Leader Hints: Think of how compassion and giving has helped you in your career and your life. Were there times you were not compassionate that hurt you? Think of how others' compassion helped you. Think of how others' lack of compassion hurt you. Your students need to know that compassion is important to you. By jotting down these formative life experiences before the lesson, you'll have them to share during the discussion time.

Introduction

1. Introduce "generosity" as the trait of the month. Define generosity as "helping other people with what you have."

2. "Let's do an activity that I'd like us to talk about."

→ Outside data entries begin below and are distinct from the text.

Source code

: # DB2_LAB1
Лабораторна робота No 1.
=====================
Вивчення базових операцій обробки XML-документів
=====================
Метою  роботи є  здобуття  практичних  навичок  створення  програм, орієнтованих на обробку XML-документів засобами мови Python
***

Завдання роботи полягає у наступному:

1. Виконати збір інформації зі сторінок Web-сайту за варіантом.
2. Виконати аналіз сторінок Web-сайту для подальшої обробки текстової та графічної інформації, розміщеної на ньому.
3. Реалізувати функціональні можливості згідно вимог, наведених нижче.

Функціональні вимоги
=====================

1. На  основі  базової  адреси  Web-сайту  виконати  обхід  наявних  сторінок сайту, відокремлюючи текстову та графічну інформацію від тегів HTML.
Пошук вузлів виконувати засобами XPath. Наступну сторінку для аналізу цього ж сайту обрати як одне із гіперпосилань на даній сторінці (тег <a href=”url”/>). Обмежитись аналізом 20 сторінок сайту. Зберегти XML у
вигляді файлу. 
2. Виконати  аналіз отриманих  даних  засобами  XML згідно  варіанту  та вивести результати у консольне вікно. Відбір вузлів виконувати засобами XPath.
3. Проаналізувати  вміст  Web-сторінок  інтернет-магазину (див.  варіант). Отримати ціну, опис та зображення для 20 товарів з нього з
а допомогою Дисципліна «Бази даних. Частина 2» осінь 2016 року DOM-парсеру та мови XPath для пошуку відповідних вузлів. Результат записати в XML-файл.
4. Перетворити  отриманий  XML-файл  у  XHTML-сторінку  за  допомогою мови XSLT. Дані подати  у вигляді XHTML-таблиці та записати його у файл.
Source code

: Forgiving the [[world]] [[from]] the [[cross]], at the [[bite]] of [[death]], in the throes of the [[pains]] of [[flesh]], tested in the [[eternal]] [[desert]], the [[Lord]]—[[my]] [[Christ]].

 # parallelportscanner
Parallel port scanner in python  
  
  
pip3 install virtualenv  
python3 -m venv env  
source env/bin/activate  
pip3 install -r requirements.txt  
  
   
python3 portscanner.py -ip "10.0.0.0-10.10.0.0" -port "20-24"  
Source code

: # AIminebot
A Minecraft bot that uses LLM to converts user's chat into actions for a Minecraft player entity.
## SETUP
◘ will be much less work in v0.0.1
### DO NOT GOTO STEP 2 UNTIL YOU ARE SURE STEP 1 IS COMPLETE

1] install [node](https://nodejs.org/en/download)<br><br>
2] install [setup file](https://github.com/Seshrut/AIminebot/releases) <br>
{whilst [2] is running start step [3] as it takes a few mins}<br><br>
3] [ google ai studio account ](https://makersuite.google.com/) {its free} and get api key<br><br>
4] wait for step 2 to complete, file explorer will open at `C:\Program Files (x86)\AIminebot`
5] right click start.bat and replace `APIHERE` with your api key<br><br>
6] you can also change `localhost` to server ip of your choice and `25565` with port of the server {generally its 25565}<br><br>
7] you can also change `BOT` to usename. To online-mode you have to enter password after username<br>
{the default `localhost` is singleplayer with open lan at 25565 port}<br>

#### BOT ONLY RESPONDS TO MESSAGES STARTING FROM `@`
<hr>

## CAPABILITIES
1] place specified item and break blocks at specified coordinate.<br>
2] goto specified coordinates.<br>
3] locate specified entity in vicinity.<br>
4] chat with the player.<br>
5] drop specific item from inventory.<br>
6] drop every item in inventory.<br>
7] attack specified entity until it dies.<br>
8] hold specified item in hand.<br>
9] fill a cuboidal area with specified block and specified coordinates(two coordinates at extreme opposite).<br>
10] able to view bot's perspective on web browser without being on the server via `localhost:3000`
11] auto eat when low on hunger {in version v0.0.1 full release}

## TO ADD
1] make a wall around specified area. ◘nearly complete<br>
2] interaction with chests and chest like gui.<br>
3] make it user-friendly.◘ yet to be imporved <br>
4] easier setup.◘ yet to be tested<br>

Linking Arms; Standing Together

Ask students to sit down on the floor with their knees bent front of them, feet flat on the floor and knees pointing toward the ceiling. Hands can't touch the ground. Now ask each student to try to stand up from that position (not moving feet or touching the floor with your hands). (Neither tell them to do it alone nor to do it with others. Some will probably try to cheat by putting their hands on the floor or moving their feet, so keep an eye out!)

After they try it for a moment by themselves and realize the difficulty, tell them there is a way that most of them can do it. Let them think and try some more. (If someone thinks of sitting down back to back with someone else, let them do it. If not, instruct them next in how to do it. Either way, the point is made.)

Tell them how it's done. Ask each student to find a partner. Put their legs in the same position as before , sit back to back with the partner and link arms at their elbows. Try to stand up by pushing against each other. If successful, join another successful group so that you try it as a group of four. If the four are successful, try it with eight. See which group can do it with the most people. 

Debriefing

While you may complain that I didn't say anything at first about that we could work together, neither did I say you had to do it individually. What if, instead of just thinking about getting ourselves up, we'd each thought of how to help another person to get up? We might have figured it out and gotten us both up?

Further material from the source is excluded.